Could you set down exactly the lines of the data below, starting at the one that holds "- Set up PostgreSQL in Docker container" and ending at the one that holds "- Dockerized the ingestion pipeline", both included, and only those?

Saved data entries
= = = =

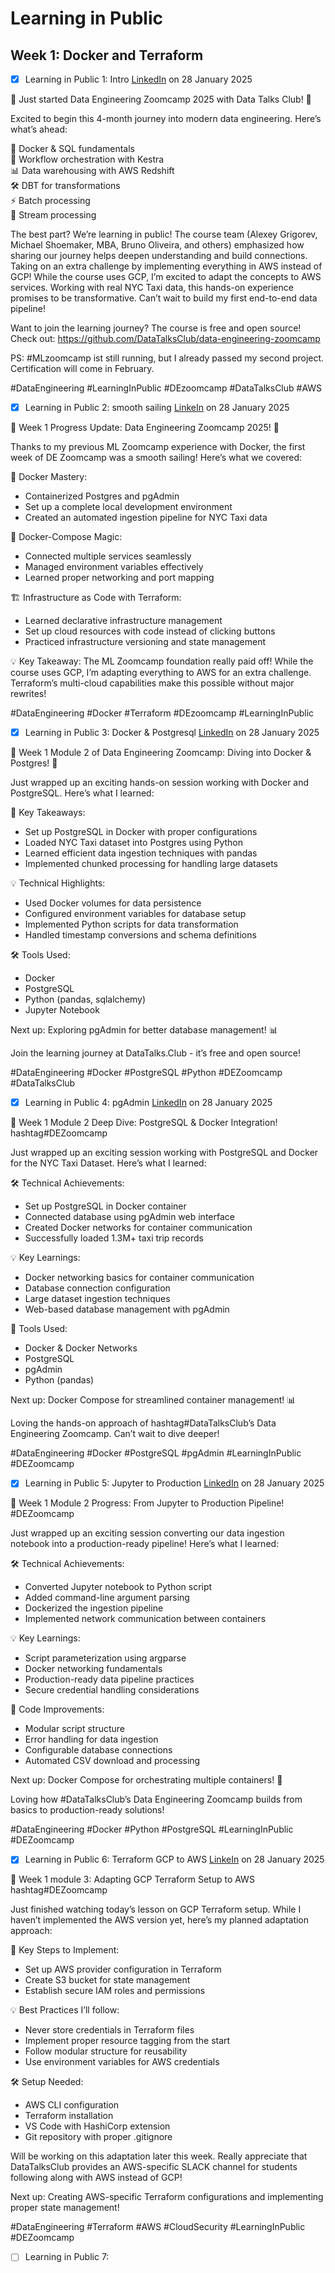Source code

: # Learning in Public

## Week 1: Docker and Terraform

- [x] Learning in Public 1: Intro [LinkedIn](https://www.linkedin.com/posts/tillmeineke_github-datatalksclubdata-engineering-zoomcamp-activity-7289809118872178689-EpXQ?utm_source=share&utm_medium=member_desktop) on 28 January 2025

🎉 Just started Data Engineering Zoomcamp 2025 with Data Talks Club! 🚀

Excited to begin this 4-month journey into modern data engineering. Here’s what’s ahead:

🐳 Docker & SQL fundamentals  
🔄 Workflow orchestration with Kestra  
📊 Data warehousing with AWS Redshift  
🛠 DBT for transformations  
⚡ Batch processing  
🌊 Stream processing  

The best part? We’re learning in public! The course team (Alexey Grigorev, Michael Shoemaker, MBA, Bruno Oliveira, and others) emphasized how sharing our journey helps deepen understanding and build connections.
Taking on an extra challenge by implementing everything in AWS instead of GCP! While the course uses GCP, I’m excited to adapt the concepts to AWS services. Working with real NYC Taxi data, this hands-on experience promises to be transformative. Can’t wait to build my first end-to-end data pipeline!

Want to join the learning journey? The course is free and open source! Check out: <https://github.com/DataTalksClub/data-engineering-zoomcamp>

PS: #MLzoomcamp ist still running, but I already passed my second project. Certification will come in February.

#DataEngineering #LearningInPublic #DEzoomcamp #DataTalksClub #AWS

- [x] Learning in Public 2: smooth sailing [LinkeIn](https://www.linkedin.com/posts/tillmeineke_dataengineering-docker-terraform-activity-7289813704076922881-C43b?utm_source=share&utm_medium=member_desktop) on 28 January 2025

🎉 Week 1 Progress Update: Data Engineering Zoomcamp 2025! 🚀

Thanks to my previous ML Zoomcamp experience with Docker, the first week of DE Zoomcamp was a smooth sailing! Here’s what we covered:

🐳 Docker Mastery:

- Containerized Postgres and pgAdmin
- Set up a complete local development environment
- Created an automated ingestion pipeline for NYC Taxi data

🔗 Docker-Compose Magic:

- Connected multiple services seamlessly
- Managed environment variables effectively
- Learned proper networking and port mapping

🏗️ Infrastructure as Code with Terraform:

- Learned declarative infrastructure management
- Set up cloud resources with code instead of clicking buttons
- Practiced infrastructure versioning and state management

💡 Key Takeaway: The ML Zoomcamp foundation really paid off! While the course uses GCP, I’m adapting everything to AWS for an extra challenge. Terraform’s multi-cloud capabilities make this possible without major rewrites!

#DataEngineering #Docker #Terraform #DEzoomcamp #LearningInPublic

- [x] Learning in Public 3: Docker & Postgresql [LinkedIn](https://www.linkedin.com/posts/tillmeineke_dataengineering-docker-postgresql-activity-7289890907233902595-KBaR?utm_source=share&utm_medium=member_desktop) on 28 January 2025

🎯 Week 1 Module 2 of Data Engineering Zoomcamp: Diving into Docker & Postgres! 🐳

Just wrapped up an exciting hands-on session working with Docker and PostgreSQL. Here’s what I learned:

🔑 Key Takeaways:

- Set up PostgreSQL in Docker with proper configurations
- Loaded NYC Taxi dataset into Postgres using Python
- Learned efficient data ingestion techniques with pandas
- Implemented chunked processing for handling large datasets

💡 Technical Highlights:

- Used Docker volumes for data persistence
- Configured environment variables for database setup
- Implemented Python scripts for data transformation
- Handled timestamp conversions and schema definitions

🛠️ Tools Used:

- Docker
- PostgreSQL
- Python (pandas, sqlalchemy)
- Jupyter Notebook

Next up: Exploring pgAdmin for better database management! 📊

Join the learning journey at DataTalks.Club - it’s free and open source!

#DataEngineering #Docker #PostgreSQL #Python #DEZoomcamp #DataTalksClub

- [x] Learning in Public 4: pgAdmin [LinkedIn](https://www.linkedin.com/posts/tillmeineke_dezoomcamp-datatalksclub-dataengineering-activity-7289892910148251648-ExEK?utm_source=share&utm_medium=member_desktop) on 28 January 2025

🚀 Week 1 Module 2 Deep Dive: PostgreSQL & Docker Integration! hashtag#DEZoomcamp

Just wrapped up an exciting session working with PostgreSQL and Docker for the NYC Taxi Dataset. Here’s what I learned:

🛠️ Technical Achievements:

- Set up PostgreSQL in Docker container
- Connected database using pgAdmin web interface
- Created Docker networks for container communication
- Successfully loaded 1.3M+ taxi trip records

💡 Key Learnings:

- Docker networking basics for container communication
- Database connection configuration
- Large dataset ingestion techniques
- Web-based database management with pgAdmin

🔧 Tools Used:

- Docker & Docker Networks
- PostgreSQL
- pgAdmin
- Python (pandas)

Next up: Docker Compose for streamlined container management! 📊

Loving the hands-on approach of hashtag#DataTalksClub’s Data Engineering Zoomcamp. Can’t wait to dive deeper!

#DataEngineering #Docker #PostgreSQL #pgAdmin #LearningInPublic #DEZoomcamp

- [x] Learning in Public 5: Jupyter to Production [LinkedIn](https://www.linkedin.com/posts/tillmeineke_dezoomcamp-datatalksclub-dataengineering-activity-7289895838309314561-uq5p?utm_source=share&utm_medium=member_desktop) on 28 January 2025

🚀 Week 1 Module 2 Progress: From Jupyter to Production Pipeline! #DEZoomcamp

Just wrapped up an exciting session converting our data ingestion notebook into a production-ready pipeline! Here’s what I learned:

🛠️ Technical Achievements:

- Converted Jupyter notebook to Python script
- Added command-line argument parsing
- Dockerized the ingestion pipeline
- Implemented network communication between containers

💡 Key Learnings:

- Script parameterization using argparse
- Docker networking fundamentals
- Production-ready data pipeline practices
- Secure credential handling considerations

🔧 Code Improvements:

- Modular script structure
- Error handling for data ingestion
- Configurable database connections
- Automated CSV download and processing

Next up: Docker Compose for orchestrating multiple containers! 🐳

Loving how #DataTalksClub’s Data Engineering Zoomcamp builds from basics to production-ready solutions!

#DataEngineering #Docker #Python #PostgreSQL #LearningInPublic #DEZoomcamp

- [x] Learning in Public 6: Terraform GCP to AWS [LinkeIn](https://www.linkedin.com/posts/tillmeineke_dezoomcamp-dataengineering-terraform-activity-7289903170699325441-J56L?utm_source=share&utm_medium=member_desktop) on 28 January 2025

🚀 Week 1 module 3: Adapting GCP Terraform Setup to AWS hashtag#DEZoomcamp

Just finished watching today’s lesson on GCP Terraform setup. While I haven’t implemented the AWS version yet, here’s my planned adaptation approach:

🔑 Key Steps to Implement:

- Set up AWS provider configuration in Terraform
- Create S3 bucket for state management
- Establish secure IAM roles and permissions

💡 Best Practices I’ll follow:

- Never store credentials in Terraform files
- Implement proper resource tagging from the start
- Follow modular structure for reusability
- Use environment variables for AWS credentials

🛠️ Setup Needed:

- AWS CLI configuration
- Terraform installation
- VS Code with HashiCorp extension
- Git repository with proper .gitignore

Will be working on this adaptation later this week. Really appreciate that DataTalksClub provides an AWS-specific SLACK channel for students following along with AWS instead of GCP!

Next up: Creating AWS-specific Terraform configurations and implementing proper state management!

#DataEngineering #Terraform #AWS #CloudSecurity #LearningInPublic #DEZoomcamp

- [ ] Learning in Public 7:
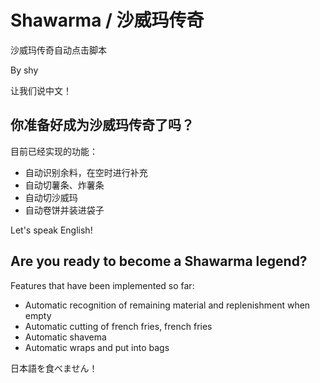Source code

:# Shawarma / 沙威玛传奇
沙威玛传奇自动点击脚本

By shy

让我们说中文！
## 你准备好成为沙威玛传奇了吗？
目前已经实现的功能：
- 自动识别余料，在空时进行补充
- 自动切薯条、炸薯条
- 自动切沙威玛
- 自动卷饼并装进袋子

Let's speak English!
## Are you ready to become a Shawarma legend?
Features that have been implemented so far:
- Automatic recognition of remaining material and replenishment when empty
- Automatic cutting of french fries, french fries
- Automatic shavema
- Automatic wraps and put into bags

日本語を食べません！
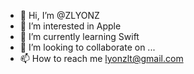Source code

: - 👋 Hi, I’m @ZLYONZ
- 👀 I’m interested in Apple
- 🌱 I’m currently learning Swift
- 💞️ I’m looking to collaborate on ...
- 📫 How to reach me lyonzlt@gmail.com

<!---
ZLYONZ/ZLYONZ is a ✨ special ✨ repository because its `README.md` (this file) appears on your GitHub profile.
You can click the Preview link to take a look at your changes.
--->
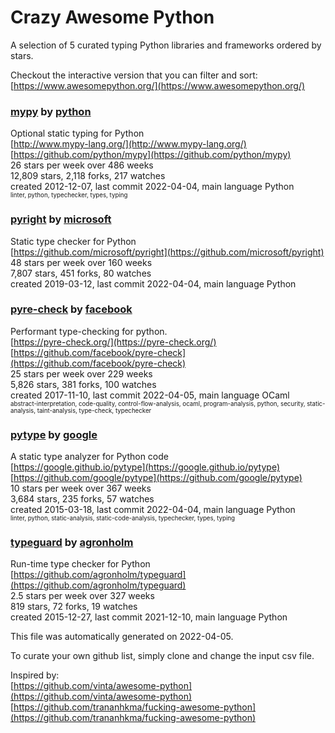 # Crazy Awesome Python
A selection of 5 curated typing Python libraries and frameworks ordered by stars.  

Checkout the interactive version that you can filter and sort: 
[https://www.awesomepython.org/](https://www.awesomepython.org/)  


### [mypy](https://github.com/python/mypy) by [python](https://github.com/python)  
Optional static typing for Python  
[http://www.mypy-lang.org/](http://www.mypy-lang.org/)  
[https://github.com/python/mypy](https://github.com/python/mypy)  
26 stars per week over 486 weeks  
12,809 stars, 2,118 forks, 217 watches  
created 2012-12-07, last commit 2022-04-04, main language Python  
<sub><sup>linter, python, typechecker, types, typing</sup></sub>


### [pyright](https://github.com/microsoft/pyright) by [microsoft](https://github.com/microsoft)  
Static type checker for Python  
[https://github.com/microsoft/pyright](https://github.com/microsoft/pyright)  
48 stars per week over 160 weeks  
7,807 stars, 451 forks, 80 watches  
created 2019-03-12, last commit 2022-04-04, main language Python  


### [pyre-check](https://github.com/facebook/pyre-check) by [facebook](https://github.com/facebook)  
Performant type-checking for python.  
[https://pyre-check.org/](https://pyre-check.org/)  
[https://github.com/facebook/pyre-check](https://github.com/facebook/pyre-check)  
25 stars per week over 229 weeks  
5,826 stars, 381 forks, 100 watches  
created 2017-11-10, last commit 2022-04-05, main language OCaml  
<sub><sup>abstract-interpretation, code-quality, control-flow-analysis, ocaml, program-analysis, python, security, static-analysis, taint-analysis, type-check, typechecker</sup></sub>


### [pytype](https://github.com/google/pytype) by [google](https://github.com/google)  
A static type analyzer for Python code  
[https://google.github.io/pytype](https://google.github.io/pytype)  
[https://github.com/google/pytype](https://github.com/google/pytype)  
10 stars per week over 367 weeks  
3,684 stars, 235 forks, 57 watches  
created 2015-03-18, last commit 2022-04-04, main language Python  
<sub><sup>linter, python, static-analysis, static-code-analysis, typechecker, types, typing</sup></sub>


### [typeguard](https://github.com/agronholm/typeguard) by [agronholm](https://github.com/agronholm)  
Run-time type checker for Python  
[https://github.com/agronholm/typeguard](https://github.com/agronholm/typeguard)  
2.5 stars per week over 327 weeks  
819 stars, 72 forks, 19 watches  
created 2015-12-27, last commit 2021-12-10, main language Python  


This file was automatically generated on 2022-04-05.  

To curate your own github list, simply clone and change the input csv file.  

Inspired by:  
[https://github.com/vinta/awesome-python](https://github.com/vinta/awesome-python)  
[https://github.com/trananhkma/fucking-awesome-python](https://github.com/trananhkma/fucking-awesome-python)  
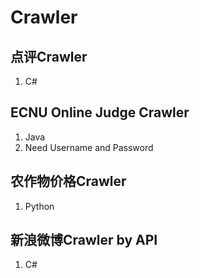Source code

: # Crawler

## 点评Crawler
1. C#

## ECNU Online Judge Crawler
1. Java
2. Need Username and Password

## 农作物价格Crawler
1. Python

## 新浪微博Crawler by API
1. C#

= = = =

▶ [Task solution]:
- Set up PostgreSQL in Docker container
- Connected database using pgAdmin web interface
- Created Docker networks for container communication
- Successfully loaded 1.3M+ taxi trip records

💡 Key Learnings:

- Docker networking basics for container communication
- Database connection configuration
- Large dataset ingestion techniques
- Web-based database management with pgAdmin

🔧 Tools Used:

- Docker & Docker Networks
- PostgreSQL
- pgAdmin
- Python (pandas)

Next up: Docker Compose for streamlined container management! 📊

Loving the hands-on approach of hashtag#DataTalksClub’s Data Engineering Zoomcamp. Can’t wait to dive deeper!

#DataEngineering #Docker #PostgreSQL #pgAdmin #LearningInPublic #DEZoomcamp

- [x] Learning in Public 5: Jupyter to Production [LinkedIn](https://www.linkedin.com/posts/tillmeineke_dezoomcamp-datatalksclub-dataengineering-activity-7289895838309314561-uq5p?utm_source=share&utm_medium=member_desktop) on 28 January 2025

🚀 Week 1 Module 2 Progress: From Jupyter to Production Pipeline! #DEZoomcamp

Just wrapped up an exciting session converting our data ingestion notebook into a production-ready pipeline! Here’s what I learned:

🛠️ Technical Achievements:

- Converted Jupyter notebook to Python script
- Added command-line argument parsing
- Dockerized the ingestion pipeline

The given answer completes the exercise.